Pero somos conscientes de que embarcarnos en todo un movimiento eclesial por la supresión de esa ley ha de ir mucho más al fondo. Reivindicar -sin más- un derecho humano puede solucionar muchos problemas humanos angustiosos. Pero podría ser una expresión más de CLERICALISMO. Y es aquí donde queremos ser reiterativos: la ley del celibato y sus secuelas no es una cuestión de curas. NOS AFECTA A TODOS. Y llegar a esta convicción es un paso decisivo para desterrar de nuestras relaciones el clericalismo.

CLERICALISMO es poseer, vivir o padecer una panorámica de la Iglesia como algo parcelado, estamentalizado, seccionado en «cotos»; una visión que potencia la separación, la atomización de los problemas. Y aceptar que uno de esos estamentos -los clérigos- se sientan garantes de casi todo: son los que saben y deciden, los técnicos, los «cercanos a Dios».

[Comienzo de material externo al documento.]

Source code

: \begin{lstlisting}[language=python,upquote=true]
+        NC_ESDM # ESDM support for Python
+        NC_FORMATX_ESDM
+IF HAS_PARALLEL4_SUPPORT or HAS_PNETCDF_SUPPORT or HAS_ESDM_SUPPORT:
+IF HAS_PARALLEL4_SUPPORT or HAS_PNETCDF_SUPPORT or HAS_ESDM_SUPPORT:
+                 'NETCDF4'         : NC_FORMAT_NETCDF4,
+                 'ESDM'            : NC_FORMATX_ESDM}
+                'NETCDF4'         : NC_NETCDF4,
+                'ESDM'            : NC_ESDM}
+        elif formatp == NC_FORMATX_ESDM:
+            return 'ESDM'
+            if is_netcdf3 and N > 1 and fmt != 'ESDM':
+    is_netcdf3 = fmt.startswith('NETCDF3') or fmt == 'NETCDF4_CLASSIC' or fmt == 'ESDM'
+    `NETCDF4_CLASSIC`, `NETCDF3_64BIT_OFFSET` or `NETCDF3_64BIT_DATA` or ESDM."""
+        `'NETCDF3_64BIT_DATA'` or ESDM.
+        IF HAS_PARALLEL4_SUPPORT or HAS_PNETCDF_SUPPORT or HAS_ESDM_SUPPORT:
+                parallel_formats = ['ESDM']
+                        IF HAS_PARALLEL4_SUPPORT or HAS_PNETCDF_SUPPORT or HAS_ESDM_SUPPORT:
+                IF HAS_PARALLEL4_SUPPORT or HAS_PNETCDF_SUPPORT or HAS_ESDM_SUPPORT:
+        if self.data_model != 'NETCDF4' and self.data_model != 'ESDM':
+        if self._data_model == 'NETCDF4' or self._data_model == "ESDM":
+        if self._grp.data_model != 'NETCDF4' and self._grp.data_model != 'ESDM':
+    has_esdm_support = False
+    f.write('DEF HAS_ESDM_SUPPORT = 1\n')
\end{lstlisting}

Como todos los liderazgos abusivos, también éste se padece al mismo tiempo que se potencia; nos lo imponen, pero le damos fuerza en la medida en que no hacemos por enterrarlo.

La primera «consecuencia» de esta forma de

destrozar al Pueblo de Dios, es el surgimiento de unos «personajes maniqueamente divididos»: hace falta anular parcelas de la vida de los curas -trabajo, política, afec­tividad- para que ese poder monopolizador quede aureolado con un carácter sagrado. Son muchas las dictaduras camufladas a lo largo de la historia con un «por la gracia de Dios»… Si hacemos recaer sobre unos hombres la responsabilidad, decisiones y derechos que son de todos, necesitamos que sean diferentes, para no sentir mala conciencia. Y los convertimos en personajes.

La segunda consecuencia es la otra cara de la moneda: el pueblo llano padece una crónica minoría de edad, con todas las secuelas de lo injustamente impuesto… Son otros los seres especiales capacitados para hablar y opinar de Dios. El laico normal queda reducido a ser un ejecutor sumiso… a no ser que prefiera dejar de ser «normal» y así acceder al poder sacral.

Lógica y consecuentemente, en tercer lugar, la vida de la Iglesia queda marcada por los esquemas mentales de personas que han aceptado la carga de ser «casta», de no ser normales. La moral, la teología, la política, etc., llevan la impronta de personas que «no viven» sino que «piensan la vida» normal desde parcelas incontaminadas.

Malparada queda con toda esta situación la figura de un Jesús que quiso ser «laico», que no perteneció al grupo sacerdotal, para así romper con una religión de separados.

En no mejores condiciones queda el Dios bíblico que contagia secularidad: que invita a la trascendencia, pero desde la vida; que se mete en la historia -se encarna- para romper todas las servidumbres del hombre. Dios deja de ser el Todopresente, adorable «en espíritu y en verdad», para ser de nuevo confinado en Garizim o en Jerusalén, perfectamente custodiado por sus «expertos».

Cuando reivindicamos la supresión de una ley que estimamos injusta, hay que hacerlo -pensamos- atacando sus raíces: tratando de desmontar todo clericalismo. Si no, nos quedamos en lo anecdótico, aunque aquí lo anecdótico amargue la vida de tantas personas. Y ese ataque frontal y decidido debe surgirnos desde y porque somos gente de Iglesia.

No se trata, por tanto, de reivindicar un derecho para un estamento ya de por sí privilegiado. Sino de luchar por un NUEVO ROSTRO DE IGLESIA -objetivo central del Concilio Vaticano I-?. Queremos rescatar una fe y una comunidad de creyentes de una de sus grandes mordazas: el clericalismo.

Así lo entienden tantos creyentes como los que en este número se ex­presan: laicos «normales», gente de «a pie». Su aporte crítico ante toda imposición u opresión ha sido decisivo para la «laicización» de tanto cura que hoy se encuentra -gracias al Dios de la vida y de la historia- con una identidad menos definida, pero con una fe más normal en la vida y en los hombres, lugar del encuentro con el Señor.